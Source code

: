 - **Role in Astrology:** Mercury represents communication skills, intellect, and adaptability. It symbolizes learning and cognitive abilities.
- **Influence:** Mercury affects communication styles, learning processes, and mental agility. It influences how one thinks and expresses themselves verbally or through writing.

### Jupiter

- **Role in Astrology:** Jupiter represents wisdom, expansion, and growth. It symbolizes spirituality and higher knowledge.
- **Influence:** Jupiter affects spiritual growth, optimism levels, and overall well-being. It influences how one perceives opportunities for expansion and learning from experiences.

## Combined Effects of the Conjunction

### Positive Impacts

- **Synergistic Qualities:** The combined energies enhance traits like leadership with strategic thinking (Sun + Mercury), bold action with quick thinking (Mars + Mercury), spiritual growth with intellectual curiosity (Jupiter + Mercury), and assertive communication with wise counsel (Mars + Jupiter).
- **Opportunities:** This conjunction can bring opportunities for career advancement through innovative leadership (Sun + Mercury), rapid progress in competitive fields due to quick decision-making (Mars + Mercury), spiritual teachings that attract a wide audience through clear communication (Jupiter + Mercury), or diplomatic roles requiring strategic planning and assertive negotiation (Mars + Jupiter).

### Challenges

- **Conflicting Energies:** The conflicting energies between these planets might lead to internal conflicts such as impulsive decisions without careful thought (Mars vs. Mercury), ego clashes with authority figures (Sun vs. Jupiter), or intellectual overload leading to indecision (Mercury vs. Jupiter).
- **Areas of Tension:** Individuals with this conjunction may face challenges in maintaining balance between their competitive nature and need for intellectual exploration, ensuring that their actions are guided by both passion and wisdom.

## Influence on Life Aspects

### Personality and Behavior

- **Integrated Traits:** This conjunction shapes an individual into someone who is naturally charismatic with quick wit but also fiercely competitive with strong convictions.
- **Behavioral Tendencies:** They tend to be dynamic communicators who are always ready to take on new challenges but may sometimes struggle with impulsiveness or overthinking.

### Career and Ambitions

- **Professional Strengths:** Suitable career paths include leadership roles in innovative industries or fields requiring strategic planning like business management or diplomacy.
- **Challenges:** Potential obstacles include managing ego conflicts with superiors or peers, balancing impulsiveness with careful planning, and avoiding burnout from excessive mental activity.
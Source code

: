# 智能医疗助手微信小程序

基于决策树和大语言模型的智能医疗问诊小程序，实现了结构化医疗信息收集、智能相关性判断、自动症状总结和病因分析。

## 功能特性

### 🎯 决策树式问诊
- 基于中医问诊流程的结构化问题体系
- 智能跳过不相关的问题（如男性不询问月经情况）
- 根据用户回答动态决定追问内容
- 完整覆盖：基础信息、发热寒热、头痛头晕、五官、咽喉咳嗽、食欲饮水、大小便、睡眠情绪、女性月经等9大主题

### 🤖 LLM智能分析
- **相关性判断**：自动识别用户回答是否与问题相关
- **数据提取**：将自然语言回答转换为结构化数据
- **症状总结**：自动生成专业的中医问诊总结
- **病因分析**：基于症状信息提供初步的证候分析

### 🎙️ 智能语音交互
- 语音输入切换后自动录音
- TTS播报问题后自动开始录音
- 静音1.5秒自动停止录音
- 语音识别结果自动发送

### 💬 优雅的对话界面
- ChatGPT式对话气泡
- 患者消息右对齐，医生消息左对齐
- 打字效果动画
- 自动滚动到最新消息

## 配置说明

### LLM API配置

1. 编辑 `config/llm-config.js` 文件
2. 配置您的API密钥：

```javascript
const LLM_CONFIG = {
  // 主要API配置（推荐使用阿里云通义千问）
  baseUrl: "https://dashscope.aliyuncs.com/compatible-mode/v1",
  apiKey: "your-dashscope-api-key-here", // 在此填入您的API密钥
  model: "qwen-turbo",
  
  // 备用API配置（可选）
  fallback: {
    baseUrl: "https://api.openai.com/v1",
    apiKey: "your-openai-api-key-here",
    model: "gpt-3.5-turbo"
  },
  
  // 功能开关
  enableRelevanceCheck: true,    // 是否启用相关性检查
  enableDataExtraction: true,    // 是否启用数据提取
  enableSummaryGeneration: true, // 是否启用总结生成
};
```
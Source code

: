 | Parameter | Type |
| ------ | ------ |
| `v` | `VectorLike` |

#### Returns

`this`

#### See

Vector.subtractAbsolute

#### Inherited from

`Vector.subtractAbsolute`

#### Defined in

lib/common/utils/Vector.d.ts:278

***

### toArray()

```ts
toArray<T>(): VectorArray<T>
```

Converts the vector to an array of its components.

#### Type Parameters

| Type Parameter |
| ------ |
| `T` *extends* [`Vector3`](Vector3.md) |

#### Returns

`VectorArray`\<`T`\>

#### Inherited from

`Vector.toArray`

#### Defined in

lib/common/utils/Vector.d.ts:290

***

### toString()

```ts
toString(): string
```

☆ ☆ ☆ ☆ ☆ ☆ ☆

# Your goal:
Copy every line of the data above exactly.

# Solution for this exercise:
Source code

: - **Role in Astrology:** Mercury represents communication skills, intellect, and adaptability. It symbolizes learning and cognitive abilities.
- **Influence:** Mercury affects communication styles, learning processes, and mental agility. It influences how one thinks and expresses themselves verbally or through writing.

### Jupiter

- **Role in Astrology:** Jupiter represents wisdom, expansion, and growth. It symbolizes spirituality and higher knowledge.
- **Influence:** Jupiter affects spiritual growth, optimism levels, and overall well-being. It influences how one perceives opportunities for expansion and learning from experiences.

## Combined Effects of the Conjunction

### Positive Impacts

- **Synergistic Qualities:** The combined energies enhance traits like leadership with strategic thinking (Sun + Mercury), bold action with quick thinking (Mars + Mercury), spiritual growth with intellectual curiosity (Jupiter + Mercury), and assertive communication with wise counsel (Mars + Jupiter).
- **Opportunities:** This conjunction can bring opportunities for career advancement through innovative leadership (Sun + Mercury), rapid progress in competitive fields due to quick decision-making (Mars + Mercury), spiritual teachings that attract a wide audience through clear communication (Jupiter + Mercury), or diplomatic roles requiring strategic planning and assertive negotiation (Mars + Jupiter).

### Challenges

- **Conflicting Energies:** The conflicting energies between these planets might lead to internal conflicts such as impulsive decisions without careful thought (Mars vs. Mercury), ego clashes with authority figures (Sun vs. Jupiter), or intellectual overload leading to indecision (Mercury vs. Jupiter).
- **Areas of Tension:** Individuals with this conjunction may face challenges in maintaining balance between their competitive nature and need for intellectual exploration, ensuring that their actions are guided by both passion and wisdom.

## Influence on Life Aspects

### Personality and Behavior

- **Integrated Traits:** This conjunction shapes an individual into someone who is naturally charismatic with quick wit but also fiercely competitive with strong convictions.
- **Behavioral Tendencies:** They tend to be dynamic communicators who are always ready to take on new challenges but may sometimes struggle with impulsiveness or overthinking.

### Career and Ambitions

- **Professional Strengths:** Suitable career paths include leadership roles in innovative industries or fields requiring strategic planning like business management or diplomacy.
- **Challenges:** Potential obstacles include managing ego conflicts with superiors or peers, balancing impulsiveness with careful planning, and avoiding burnout from excessive mental activity.
Source code

:# 智能医疗助手微信小程序

基于决策树和大语言模型的智能医疗问诊小程序，实现了结构化医疗信息收集、智能相关性判断、自动症状总结和病因分析。

## 功能特性

### 🎯 决策树式问诊
- 基于中医问诊流程的结构化问题体系
- 智能跳过不相关的问题（如男性不询问月经情况）
- 根据用户回答动态决定追问内容
- 完整覆盖：基础信息、发热寒热、头痛头晕、五官、咽喉咳嗽、食欲饮水、大小便、睡眠情绪、女性月经等9大主题

### 🤖 LLM智能分析
- **相关性判断**：自动识别用户回答是否与问题相关
- **数据提取**：将自然语言回答转换为结构化数据
- **症状总结**：自动生成专业的中医问诊总结
- **病因分析**：基于症状信息提供初步的证候分析

### 🎙️ 智能语音交互
- 语音输入切换后自动录音
- TTS播报问题后自动开始录音
- 静音1.5秒自动停止录音
- 语音识别结果自动发送

### 💬 优雅的对话界面
- ChatGPT式对话气泡
- 患者消息右对齐，医生消息左对齐
- 打字效果动画
- 自动滚动到最新消息

## 配置说明

### LLM API配置

1. 编辑 `config/llm-config.js` 文件
2. 配置您的API密钥：

```javascript
const LLM_CONFIG = {
  // 主要API配置（推荐使用阿里云通义千问）
  baseUrl: "https://dashscope.aliyuncs.com/compatible-mode/v1",
  apiKey: "your-dashscope-api-key-here", // 在此填入您的API密钥
  model: "qwen-turbo",
  
  // 备用API配置（可选）
  fallback: {
    baseUrl: "https://api.openai.com/v1",
    apiKey: "your-openai-api-key-here",
    model: "gpt-3.5-turbo"
  },
  
  // 功能开关
  enableRelevanceCheck: true,    // 是否启用相关性检查
  enableDataExtraction: true,    // 是否启用数据提取
  enableSummaryGeneration: true, // 是否启用总结生成
};
```
Source code

: | Parameter | Type |
| ------ | ------ |
| `v` | `VectorLike` |

#### Returns

`this`

#### See

Vector.subtractAbsolute

#### Inherited from

`Vector.subtractAbsolute`

#### Defined in

lib/common/utils/Vector.d.ts:278

***

### toArray()

```ts
toArray<T>(): VectorArray<T>
```

Converts the vector to an array of its components.

#### Type Parameters

| Type Parameter |
| ------ |
| `T` *extends* [`Vector3`](Vector3.md) |

#### Returns

`VectorArray`\<`T`\>

#### Inherited from

`Vector.toArray`

#### Defined in

lib/common/utils/Vector.d.ts:290

***

### toString()

```ts
toString(): string
```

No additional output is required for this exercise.